Sem dado de peso na agenda doméstica, mercado deve ficar a reboque do exterior

Patricia Lara, da Agência Estado,

23 de abril de 2010 | 10h23

O mercado de juros futuros abriu com alta nos contratos de depósitos interfinanceiros (DI) hoje, apesar da decisão da Grécia de ativar o pacote de socorro alinhavado pela União Europeia (UE) em conjunto com o Fundo Monetário Internacional (FMI), que tenderia a tirar prêmio dos contratos com vencimentos longos, enquanto os contratos com vencimentos mais curtos podem responder com uma alta leve. Com nenhum dado de peso na agenda doméstica, o mercado deve ficar a reboque do exterior, enquanto aguarda a última pesquisa Focus antes da reunião do Comitê de Política Monetária (Copom). A sondagem será divulgada na segunda-feira.

 

O primeiro-ministro grego, George Papandreou, fez hoje o pedido formal de ativação do pacote de ajuda de 45 bilhões de euros da União Europeia (UE), em parceria com o Fundo Monetário Internacional (FMI), afirmando que "chegou o momento". No exterior, a notícia repercute positivamente e favorece ativos associados a maior risco. E essa dinâmica tenderia a tirar prêmio para o risco de se investir em contratos futuros de juros internamente. Mas os ajustes devem ser comedidos.

 

Uma das travas para a retirada de prêmios é a expectativa quanto a uma revisão nos prognósticos da Selic na pesquisa Focus, com divulgação na segunda-feira. No último levantamento, para a reunião que acontece no fim deste mês, nos dias 27 e 28, analistas mantiveram a aposta de que a taxa Selic aumentará 0,50 ponto porcentual e, assim, atingirá 9,25% ao término do encontro. Nas reuniões seguintes, o mercado prevê que a tendência de

alta dos juros básicos será ainda mais forte, com duas elevações seguidas de 0,75 ponto porcentual.

 

Nos últimos dias, o mercado de DIs recebeu sinalizações de que o BC pode evitar uma puxada mais forte no início do ciclo de aperto monetário.

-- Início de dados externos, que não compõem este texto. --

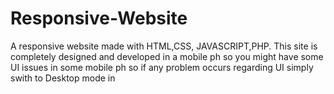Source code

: # Responsive-Website
A responsive website 
made with HTML,CSS, JAVASCRIPT,PHP.
This site is completely designed and developed in a mobile ph so you might have some UI issues in some mobile ph
so if any problem occurs regarding UI simply swith to Desktop mode in 
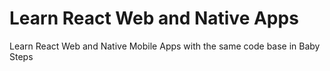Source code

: # Learn React Web and Native Apps
Learn React Web and Native Mobile Apps with the same code base in Baby Steps
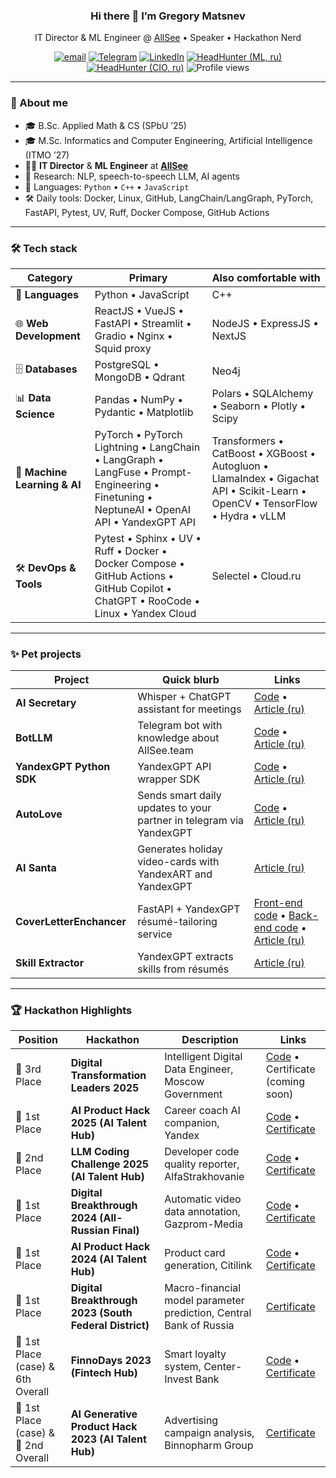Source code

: <h3 align="center">Hi there 👋 I’m Gregory Matsnev</h3>

<p align="center">
  IT Director & ML Engineer @ <a href="https://allsee.team">AllSee</a> • Speaker • Hackathon Nerd
</p>

<p align="center">
  <a href="mailto:grigorij1m@gmail.com"><img src="https://img.shields.io/badge/email-D14836?style=flat&logo=gmail&logoColor=white" alt="email"></a>
  <a href="https://t.me/gregory1m"><img src="https://img.shields.io/badge/Telegram-26A5E4?style=flat&logo=telegram&logoColor=white" alt="Telegram"></a>
  <a href="https://www.linkedin.com/in/gregory-matsnev-5b9141355/"><img src="https://img.shields.io/badge/LinkedIn-0a66c2?style=flat&logo=linkedin&logoColor=white" alt="LinkedIn"></a>
  <a href="https://spb.hh.ru/resume/e6dcd22cff0f6c59a40039ed1f324c57716a6c"><img src="https://img.shields.io/badge/HeadHunter-(ML,%20ru)-ff0002?style=flat&logo=briefcase&logoColor=white" alt="HeadHunter (ML, ru)"></a>
  <a href="https://spb.hh.ru/resume/5405bae0ff0f6b91620039ed1f374377367251"><img src="https://img.shields.io/badge/HeadHunter-(CIO,%20ru)-ff0002?style=flat&logo=briefcase&logoColor=white" alt="HeadHunter (CIO, ru)"></a>
  <img src="https://komarev.com/ghpvc/?username=PE51K&style=flat&color=blue" alt="Profile views"/>
</p>

---

### 🚀 About me
- 🎓 B.Sc. Applied Math & CS (SPbU ’25)
- 🎓 M.Sc. Informatics and Computer Engineering, Artificial Intelligence (ITMO ’27)
- 🧑‍💼 **IT Director** & **ML Engineer** at **<a href="https://allsee.team">AllSee</a>**
- 🔬 Research: NLP, speech-to-speech LLM, AI agents
- 💬 Languages: `Python` • `C++` • `JavaScript`
- 🛠 Daily tools: Docker, Linux, GitHub, LangChain/LangGraph, PyTorch, FastAPI, Pytest, UV, Ruff, Docker Compose, GitHub Actions

---

### 🛠 Tech stack
| Category | Primary | Also comfortable with |
|----------|---------|-----------------------|
| 🐍 **Languages** | Python • JavaScript | C++ |
| 🌐 **Web Development** | ReactJS • VueJS • FastAPI • Streamlit • Gradio • Nginx • Squid proxy | NodeJS • ExpressJS • NextJS |
| 🗄️ **Databases** | PostgreSQL • MongoDB • Qdrant | Neo4j |
| 📊 **Data Science** | Pandas • NumPy • Pydantic • Matplotlib | Polars • SQLAlchemy • Seaborn • Plotly • Scipy |
| 🤖 **Machine Learning & AI** | PyTorch • PyTorch Lightning • LangChain • LangGraph • LangFuse • Prompt-Engineering • Finetuning • NeptuneAI • OpenAI API • YandexGPT API | Transformers • CatBoost • XGBoost • Autogluon • LlamaIndex • Gigachat API • Scikit-Learn • OpenCV • TensorFlow • Hydra • vLLM |
| 🛠️ **DevOps & Tools** | Pytest • Sphinx • UV • Ruff • Docker • Docker Compose • GitHub Actions • GitHub Copilot • ChatGPT • RooCode • Linux • Yandex Cloud | Selectel • Cloud.ru |

---

### ✨ Pet projects
| Project | Quick blurb | Links |
|---------|-------------|-------|
| **AI Secretary** | Whisper + ChatGPT assistant for meetings | [Code](https://github.com/allseeteam/ai-secretary) • [Article (ru)](https://habr.com/ru/articles/804329/) |
| **BotLLM** | Telegram bot with knowledge about AllSee.team | [Code](https://github.com/allseeteam/allsee-info-bot) • [Article (ru)](https://habr.com/ru/articles/889420/) |
| **YandexGPT Python SDK** | YandexGPT API wrapper SDK | [Code](https://github.com/allseeteam/yandexgpt-python) • [Article (ru)](https://habr.com/ru/articles/812979/) |
| **AutoLove** | Sends smart daily updates to your partner in telegram via YandexGPT | [Code](https://github.com/allseeteam/auto-chat) • [Article (ru)](https://habr.com/ru/articles/795597/) |
| **AI Santa** | Generates holiday video-cards with YandexART and YandexGPT | [Article (ru)](https://habr.com/ru/articles/870844/) |
| **CoverLetterEnchancer** | FastAPI + YandexGPT résumé-tailoring service | [Front-end code](https://github.com/allseeteam/cover-letter-enchancer-frontend) • [Back-end code](https://github.com/allseeteam/cover-letter-enchancer-backend) • [Article (ru)](https://habr.com/ru/articles/796107/) |
| **Skill Extractor** | YandexGPT extracts skills from résumés | [Article (ru)](https://habr.com/ru/articles/823035/) |

---

### 🏆 Hackathon Highlights

| Position | Hackathon | Description | Links |
|----------|-----------|-------------|-------|
| 🥉 3rd Place | **Digital Transformation Leaders 2025** | Intelligent Digital Data Engineer, Moscow Government | [Code](https://github.com/PE51K/lct-hack-2025) • Certificate (coming soon) |
| 🥇 1st Place | **AI Product Hack 2025 (AI Talent Hub)** | Career coach AI companion, Yandex | [Code](https://github.com/denisalpino/AITHachathon) • [Certificate](https://drive.google.com/file/d/19cAOVOapiwOCh_LU5l_WOXew-tOJexnI/view?usp=sharing) |
| 🥈 2nd Place | **LLM Coding Challenge 2025 (AI Talent Hub)** | Developer code quality reporter, AlfaStrakhovanie | [Code](https://github.com/AGI-in-2024/llm_coding_challenge) • [Certificate](https://drive.google.com/file/d/12yMFQXzp_wukbWQN1I59NB6knd0BkQVs/view?usp=sharing) |
| 🥇 1st Place | **Digital Breakthrough 2024 (All-Russian Final)** | Automatic video data annotation, Gazprom-Media | [Code](https://github.com/AGI-in-2024/AI-Video-Analysis) • [Certificate](https://drive.google.com/file/d/1lBvni3fFfGRgwPtrkvDX31CRQNJIVUuD/view?usp=sharing) |
| 🥇 1st Place | **AI Product Hack 2024 (AI Talent Hub)** | Product card generation, Citilink | [Code](https://github.com/PE51K/ai-product-hack-2024) • [Certificate](https://drive.google.com/file/d/1F20WtVBBl6RCzszugy_UtO-bhDV0XY1k/view?usp=sharing) |
| 🥇 1st Place | **Digital Breakthrough 2023 (South Federal District)** | Macro-financial model parameter prediction, Central Bank of Russia | [Certificate](https://drive.google.com/file/d/1CkjEtedA5DT1NeSmxuGtiAhXybYbVfaL/view?usp=sharing) |
| 🥇 1st Place (case) & 6th Overall | **FinnoDays 2023 (Fintech Hub)** | Smart loyalty system, Center-Invest Bank | [Code](https://github.com/AlexStr94/finodays) • [Certificate](https://drive.google.com/file/d/1JpEtCO2Jpou1cQzICTJ2cX31l5Irrdzc/view?usp=sharing) |
| 🥇 1st Place (case) & 🥈 2nd Overall | **AI Generative Product Hack 2023 (AI Talent Hub)** | Advertising campaign analysis, Binnopharm Group |  [Certificate](https://drive.google.com/file/d/1Y6OgeLA4RfYE2LQRlDv9Jttaa8zZj4QV/view?usp=sharing) |
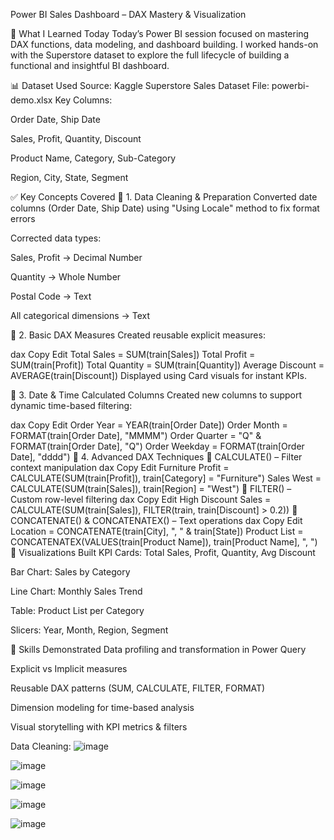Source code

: Power BI Sales Dashboard – DAX Mastery & Visualization

🧠 What I Learned Today
Today’s Power BI session focused on mastering DAX functions, data modeling, and dashboard building. I worked hands-on with the Superstore dataset to explore the full lifecycle of building a functional and insightful BI dashboard.

📊 Dataset Used
Source: Kaggle Superstore Sales Dataset
File: powerbi-demo.xlsx
Key Columns:

Order Date, Ship Date

Sales, Profit, Quantity, Discount

Product Name, Category, Sub-Category

Region, City, State, Segment

✅ Key Concepts Covered
🧱 1. Data Cleaning & Preparation
Converted date columns (Order Date, Ship Date) using "Using Locale" method to fix format errors

Corrected data types:

Sales, Profit → Decimal Number

Quantity → Whole Number

Postal Code → Text

All categorical dimensions → Text

🧮 2. Basic DAX Measures
Created reusable explicit measures:

dax
Copy
Edit
Total Sales     = SUM(train[Sales])
Total Profit    = SUM(train[Profit])
Total Quantity  = SUM(train[Quantity])
Average Discount = AVERAGE(train[Discount])
Displayed using Card visuals for instant KPIs.

📆 3. Date & Time Calculated Columns
Created new columns to support dynamic time-based filtering:

dax
Copy
Edit
Order Year      = YEAR(train[Order Date])
Order Month     = FORMAT(train[Order Date], "MMMM")
Order Quarter   = "Q" & FORMAT(train[Order Date], "Q")
Order Weekday   = FORMAT(train[Order Date], "dddd")
🧠 4. Advanced DAX Techniques
🔸 CALCULATE() – Filter context manipulation
dax
Copy
Edit
Furniture Profit = CALCULATE(SUM(train[Profit]), train[Category] = "Furniture")
Sales West = CALCULATE(SUM(train[Sales]), train[Region] = "West")
🔸 FILTER() – Custom row-level filtering
dax
Copy
Edit
High Discount Sales = CALCULATE(SUM(train[Sales]), FILTER(train, train[Discount] > 0.2))
🔸 CONCATENATE() & CONCATENATEX() – Text operations
dax
Copy
Edit
Location = CONCATENATE(train[City], ", " & train[State])
Product List = CONCATENATEX(VALUES(train[Product Name]), train[Product Name], ", ")
🎨 Visualizations Built
KPI Cards: Total Sales, Profit, Quantity, Avg Discount

Bar Chart: Sales by Category

Line Chart: Monthly Sales Trend

Table: Product List per Category

Slicers: Year, Month, Region, Segment

📌 Skills Demonstrated
Data profiling and transformation in Power Query

Explicit vs Implicit measures

Reusable DAX patterns (SUM, CALCULATE, FILTER, FORMAT)

Dimension modeling for time-based analysis

Visual storytelling with KPI metrics & filters



Data Cleaning:
![image](https://github.com/user-attachments/assets/1d9997c7-8dbd-44da-a2ad-8972e7731caf)

![image](https://github.com/user-attachments/assets/47cf526e-d16d-469b-bf71-c8307155bae1)

![image](https://github.com/user-attachments/assets/1c56e8e4-d422-4367-82e3-5d2f1f292856)

![image](https://github.com/user-attachments/assets/12f4a57f-2e55-480a-8a39-2bf7168c99b4)

![image](https://github.com/user-attachments/assets/9bd5cff1-af39-4394-a8ae-282280a3070f)

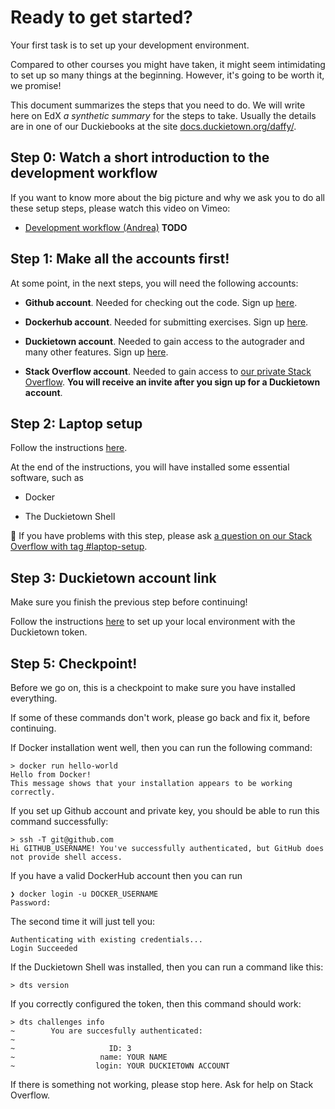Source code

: # Ready to get started?

Your first task is to set up your development environment.

Compared to other courses you might have taken, it might seem intimidating to set up so many things at the beginning.
However, it's going to be worth it, we promise!

This document summarizes the steps that you need to do. We will write here on EdX _a  synthetic summary_ for the steps to take. Usually the details are in one of our Duckiebooks at the site [docs.duckietown.org/daffy/](https://docs.duckietown.org/daffy/).

## Step 0: Watch a short introduction to the development workflow

If you want to know more about the big picture and why we ask you to do all these setup steps, please watch this video on Vimeo:

* [Development workflow (Andrea)][video-devel] **TODO**
 
## Step 1: Make all the accounts first!

At some point, in the next steps, you will need the following accounts:

* **Github account**. Needed for checking out the code. Sign up [here][signup-github].

* **Dockerhub account**. Needed for submitting exercises. Sign up [here][signup-dockerhub].

* **Duckietown account**. Needed to gain access to the autograder and many other features. Sign up [here][signup-duckietown].

* **Stack Overflow account**. Needed to gain access to [our private Stack Overflow][stack-overflow-duckietown].  **You will receive an invite after you sign up for a Duckietown account**.


## Step 2: Laptop setup

Follow the instructions [here][duckiebook-laptop-setup].

At the end of the instructions, you will have installed some essential software, such as

* Docker

* The Duckietown Shell

🤔 If you have problems with this step, please ask [a question on our Stack Overflow with tag #laptop-setup](https://stackoverflow.com/c/duckietown/questions/tagged/laptop-setup).

[duckiebook-laptop-setup]: https://docs.duckietown.org/daffy/opmanual_duckiebot/out/laptop_setup.html

## Step 3: Duckietown account link

Make sure you finish the previous step before continuing!

Follow the instructions [here][duckiebook-account-setup] to set up your local environment with the Duckietown token. 

[duckiebook-account-setup]: https://docs.duckietown.org/daffy/opmanual_duckiebot/out/dt_account.html


## Step 5: Checkpoint!

Before we go on, this is a checkpoint to make sure you have installed everything.

If some of these commands don't work, please go back and fix it, before continuing.

If Docker installation went well, then you can run the following command:

    > docker run hello-world
    Hello from Docker!
    This message shows that your installation appears to be working correctly.

If you set up Github account and private key, you should be able to run this command successfully:

	> ssh -T git@github.com
    Hi GITHUB_USERNAME! You've successfully authenticated, but GitHub does not provide shell access.

If you have a valid DockerHub account then you can run

	❯ docker login -u DOCKER_USERNAME
    Password:

The second time it will just tell you:

    Authenticating with existing credentials...
    Login Succeeded

If the Duckietown Shell was installed, then you can run a command like this:
		
    > dts version

If you correctly configured the token, then this command should work:

	> dts challenges info
    ~        You are succesfully authenticated:
    ~
    ~                     ID: 3
    ~                   name: YOUR NAME
    ~                  login: YOUR DUCKIETOWN ACCOUNT


If there is something not working, please stop here. Ask for help on Stack Overflow. 
 

[signup-github]: https://github.com/join
[signup-dockerhub]: https://hub.docker.com/signup
[signup-duckietown]: https://www.duckietown.org/site/register
[signup-stack-overflow]: https://stackoverflow.com/users/signup

[video-devel]: #
[stack-overflow-duckietown]: https://stackoverflow.com/c/duckietown/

Meirelles disse que o BC implementa uma estratégia de política monetária visando assegurar a convergência da inflação para o centro da meta no horizonte relevante que, neste caso, são os 12 meses à frente e o ano de 2011.

 

Ontem, o ministro da Fazenda, Guido Mantega, fez seu papel e disse que a economia do País está aquecida, mas não superaquecida, enquanto afirmou que é preciso acabar com a paranoia de ter de subir os juros. Também assegurou que será cumprida a meta de inflação em 2010 e 2011.

 

No único dado interno do dia, a inflação medida pelo Índice de Preços ao Consumidor - Semanal (IPC-S) ficou em 0,76% até a quadrissemana encerrada em 22 de abril, taxa menor do que a apurada no IPC-S anterior, referente à quadrissemana finalizada em 15 de abril, de 0,80%.